**What is expected**
Below are some entries. Copy each line in them that holds "Access".

(Input records begins)

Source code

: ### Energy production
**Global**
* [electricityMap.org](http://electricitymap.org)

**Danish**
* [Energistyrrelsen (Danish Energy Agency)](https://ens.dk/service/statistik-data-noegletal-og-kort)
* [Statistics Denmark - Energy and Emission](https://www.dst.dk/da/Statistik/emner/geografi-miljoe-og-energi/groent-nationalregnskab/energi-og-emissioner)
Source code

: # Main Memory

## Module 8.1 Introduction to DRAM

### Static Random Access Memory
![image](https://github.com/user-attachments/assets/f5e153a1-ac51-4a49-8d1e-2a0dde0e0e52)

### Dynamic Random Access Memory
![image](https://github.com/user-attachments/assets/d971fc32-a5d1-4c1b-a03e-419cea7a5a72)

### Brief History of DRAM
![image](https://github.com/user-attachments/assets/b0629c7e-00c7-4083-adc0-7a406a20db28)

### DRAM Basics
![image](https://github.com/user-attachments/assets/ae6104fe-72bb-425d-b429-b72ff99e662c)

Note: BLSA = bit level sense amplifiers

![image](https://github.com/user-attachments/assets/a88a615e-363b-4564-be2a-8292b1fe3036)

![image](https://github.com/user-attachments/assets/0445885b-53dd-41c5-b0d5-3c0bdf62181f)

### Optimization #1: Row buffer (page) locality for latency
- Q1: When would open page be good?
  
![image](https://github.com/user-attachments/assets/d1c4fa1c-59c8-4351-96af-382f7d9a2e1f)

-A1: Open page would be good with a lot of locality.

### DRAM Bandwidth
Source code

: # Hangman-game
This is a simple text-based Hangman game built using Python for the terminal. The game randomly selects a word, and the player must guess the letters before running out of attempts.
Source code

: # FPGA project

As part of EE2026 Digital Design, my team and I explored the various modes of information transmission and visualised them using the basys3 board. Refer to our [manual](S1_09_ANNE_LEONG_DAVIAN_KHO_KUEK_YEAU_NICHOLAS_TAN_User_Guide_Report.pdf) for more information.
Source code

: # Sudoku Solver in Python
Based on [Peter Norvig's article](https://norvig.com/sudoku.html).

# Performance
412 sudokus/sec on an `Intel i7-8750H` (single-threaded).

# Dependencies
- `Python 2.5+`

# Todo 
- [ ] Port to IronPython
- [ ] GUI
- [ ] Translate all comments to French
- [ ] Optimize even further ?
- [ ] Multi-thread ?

(Input records ends)

**Your solution**
### Static Random Access Memory
### Dynamic Random Access Memory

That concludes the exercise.